WORK TASK
Give the records once more, exactly as they stand.

DATASET RECORDS
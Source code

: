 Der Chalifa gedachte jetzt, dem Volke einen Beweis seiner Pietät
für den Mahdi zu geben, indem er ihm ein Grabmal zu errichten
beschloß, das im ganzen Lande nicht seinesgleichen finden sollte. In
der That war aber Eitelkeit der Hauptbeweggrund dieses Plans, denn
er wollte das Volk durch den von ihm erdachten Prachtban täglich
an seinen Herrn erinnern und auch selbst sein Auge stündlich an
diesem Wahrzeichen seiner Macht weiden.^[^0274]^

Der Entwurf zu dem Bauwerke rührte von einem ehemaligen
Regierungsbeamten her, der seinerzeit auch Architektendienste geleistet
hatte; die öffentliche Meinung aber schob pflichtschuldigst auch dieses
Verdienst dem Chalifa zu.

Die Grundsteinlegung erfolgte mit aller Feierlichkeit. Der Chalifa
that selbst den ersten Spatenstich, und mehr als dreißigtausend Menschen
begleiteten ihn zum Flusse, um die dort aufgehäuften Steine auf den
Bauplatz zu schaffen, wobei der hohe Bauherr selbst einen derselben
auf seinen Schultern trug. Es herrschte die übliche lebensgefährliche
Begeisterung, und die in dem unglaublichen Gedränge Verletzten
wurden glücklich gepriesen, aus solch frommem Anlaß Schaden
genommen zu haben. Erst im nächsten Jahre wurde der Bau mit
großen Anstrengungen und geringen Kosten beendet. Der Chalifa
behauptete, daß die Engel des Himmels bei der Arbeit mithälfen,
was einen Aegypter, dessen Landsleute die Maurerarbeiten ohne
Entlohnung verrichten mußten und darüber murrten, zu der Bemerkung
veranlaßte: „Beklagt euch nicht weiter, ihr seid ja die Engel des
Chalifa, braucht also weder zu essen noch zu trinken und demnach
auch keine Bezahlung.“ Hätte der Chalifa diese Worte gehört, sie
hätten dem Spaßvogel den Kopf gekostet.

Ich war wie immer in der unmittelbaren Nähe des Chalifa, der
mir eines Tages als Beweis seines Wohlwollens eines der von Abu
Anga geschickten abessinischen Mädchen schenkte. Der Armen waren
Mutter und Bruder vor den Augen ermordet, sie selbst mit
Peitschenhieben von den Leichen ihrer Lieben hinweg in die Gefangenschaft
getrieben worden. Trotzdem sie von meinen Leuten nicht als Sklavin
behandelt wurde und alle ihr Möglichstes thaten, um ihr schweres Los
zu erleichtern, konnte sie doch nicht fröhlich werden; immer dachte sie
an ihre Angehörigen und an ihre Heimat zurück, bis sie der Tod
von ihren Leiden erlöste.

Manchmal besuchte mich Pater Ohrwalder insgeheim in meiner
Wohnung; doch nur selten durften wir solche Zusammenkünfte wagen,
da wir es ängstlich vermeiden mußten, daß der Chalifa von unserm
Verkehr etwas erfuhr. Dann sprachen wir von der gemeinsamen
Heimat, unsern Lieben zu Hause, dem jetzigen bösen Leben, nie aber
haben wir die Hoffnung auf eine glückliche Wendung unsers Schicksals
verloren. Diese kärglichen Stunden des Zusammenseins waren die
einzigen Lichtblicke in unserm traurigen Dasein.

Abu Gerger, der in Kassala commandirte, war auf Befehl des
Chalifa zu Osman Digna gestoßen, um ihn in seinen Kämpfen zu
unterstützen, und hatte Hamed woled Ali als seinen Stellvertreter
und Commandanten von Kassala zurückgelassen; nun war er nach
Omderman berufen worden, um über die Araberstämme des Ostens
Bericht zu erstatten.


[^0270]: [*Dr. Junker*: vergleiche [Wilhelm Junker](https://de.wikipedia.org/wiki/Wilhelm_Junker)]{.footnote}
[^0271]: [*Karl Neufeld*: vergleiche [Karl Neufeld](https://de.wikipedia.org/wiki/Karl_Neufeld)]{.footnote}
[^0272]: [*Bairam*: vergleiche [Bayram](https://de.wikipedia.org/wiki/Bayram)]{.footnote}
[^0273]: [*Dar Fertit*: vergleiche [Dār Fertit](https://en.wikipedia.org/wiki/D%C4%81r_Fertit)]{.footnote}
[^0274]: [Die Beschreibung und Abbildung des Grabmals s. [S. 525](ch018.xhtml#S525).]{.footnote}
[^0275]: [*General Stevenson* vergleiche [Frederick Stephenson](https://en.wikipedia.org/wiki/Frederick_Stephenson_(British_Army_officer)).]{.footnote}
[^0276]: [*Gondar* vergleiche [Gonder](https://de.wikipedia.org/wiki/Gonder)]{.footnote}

SOLUTION FOR THIS EXERCISE
Source code

: Der Chalifa gedachte jetzt, dem Volke einen Beweis seiner Pietät
für den Mahdi zu geben, indem er ihm ein Grabmal zu errichten
beschloß, das im ganzen Lande nicht seinesgleichen finden sollte. In
der That war aber Eitelkeit der Hauptbeweggrund dieses Plans, denn
er wollte das Volk durch den von ihm erdachten Prachtban täglich
an seinen Herrn erinnern und auch selbst sein Auge stündlich an
diesem Wahrzeichen seiner Macht weiden.^[^0274]^

Der Entwurf zu dem Bauwerke rührte von einem ehemaligen
Regierungsbeamten her, der seinerzeit auch Architektendienste geleistet
hatte; die öffentliche Meinung aber schob pflichtschuldigst auch dieses
Verdienst dem Chalifa zu.

Die Grundsteinlegung erfolgte mit aller Feierlichkeit. Der Chalifa
that selbst den ersten Spatenstich, und mehr als dreißigtausend Menschen
begleiteten ihn zum Flusse, um die dort aufgehäuften Steine auf den
Bauplatz zu schaffen, wobei der hohe Bauherr selbst einen derselben
auf seinen Schultern trug. Es herrschte die übliche lebensgefährliche
Begeisterung, und die in dem unglaublichen Gedränge Verletzten
wurden glücklich gepriesen, aus solch frommem Anlaß Schaden
genommen zu haben. Erst im nächsten Jahre wurde der Bau mit
großen Anstrengungen und geringen Kosten beendet. Der Chalifa
behauptete, daß die Engel des Himmels bei der Arbeit mithälfen,
was einen Aegypter, dessen Landsleute die Maurerarbeiten ohne
Entlohnung verrichten mußten und darüber murrten, zu der Bemerkung
veranlaßte: „Beklagt euch nicht weiter, ihr seid ja die Engel des
Chalifa, braucht also weder zu essen noch zu trinken und demnach
auch keine Bezahlung.“ Hätte der Chalifa diese Worte gehört, sie
hätten dem Spaßvogel den Kopf gekostet.

Ich war wie immer in der unmittelbaren Nähe des Chalifa, der
mir eines Tages als Beweis seines Wohlwollens eines der von Abu
Anga geschickten abessinischen Mädchen schenkte. Der Armen waren
Mutter und Bruder vor den Augen ermordet, sie selbst mit
Peitschenhieben von den Leichen ihrer Lieben hinweg in die Gefangenschaft
getrieben worden. Trotzdem sie von meinen Leuten nicht als Sklavin
behandelt wurde und alle ihr Möglichstes thaten, um ihr schweres Los
zu erleichtern, konnte sie doch nicht fröhlich werden; immer dachte sie
an ihre Angehörigen und an ihre Heimat zurück, bis sie der Tod
von ihren Leiden erlöste.

Manchmal besuchte mich Pater Ohrwalder insgeheim in meiner
Wohnung; doch nur selten durften wir solche Zusammenkünfte wagen,
da wir es ängstlich vermeiden mußten, daß der Chalifa von unserm
Verkehr etwas erfuhr. Dann sprachen wir von der gemeinsamen
Heimat, unsern Lieben zu Hause, dem jetzigen bösen Leben, nie aber
haben wir die Hoffnung auf eine glückliche Wendung unsers Schicksals
verloren. Diese kärglichen Stunden des Zusammenseins waren die
einzigen Lichtblicke in unserm traurigen Dasein.

Abu Gerger, der in Kassala commandirte, war auf Befehl des
Chalifa zu Osman Digna gestoßen, um ihn in seinen Kämpfen zu
unterstützen, und hatte Hamed woled Ali als seinen Stellvertreter
und Commandanten von Kassala zurückgelassen; nun war er nach
Omderman berufen worden, um über die Araberstämme des Ostens
Bericht zu erstatten.


[^0270]: [*Dr. Junker*: vergleiche [Wilhelm Junker](https://de.wikipedia.org/wiki/Wilhelm_Junker)]{.footnote}
[^0271]: [*Karl Neufeld*: vergleiche [Karl Neufeld](https://de.wikipedia.org/wiki/Karl_Neufeld)]{.footnote}
[^0272]: [*Bairam*: vergleiche [Bayram](https://de.wikipedia.org/wiki/Bayram)]{.footnote}
[^0273]: [*Dar Fertit*: vergleiche [Dār Fertit](https://en.wikipedia.org/wiki/D%C4%81r_Fertit)]{.footnote}
[^0274]: [Die Beschreibung und Abbildung des Grabmals s. [S. 525](ch018.xhtml#S525).]{.footnote}
[^0275]: [*General Stevenson* vergleiche [Frederick Stephenson](https://en.wikipedia.org/wiki/Frederick_Stephenson_(British_Army_officer)).]{.footnote}
[^0276]: [*Gondar* vergleiche [Gonder](https://de.wikipedia.org/wiki/Gonder)]{.footnote}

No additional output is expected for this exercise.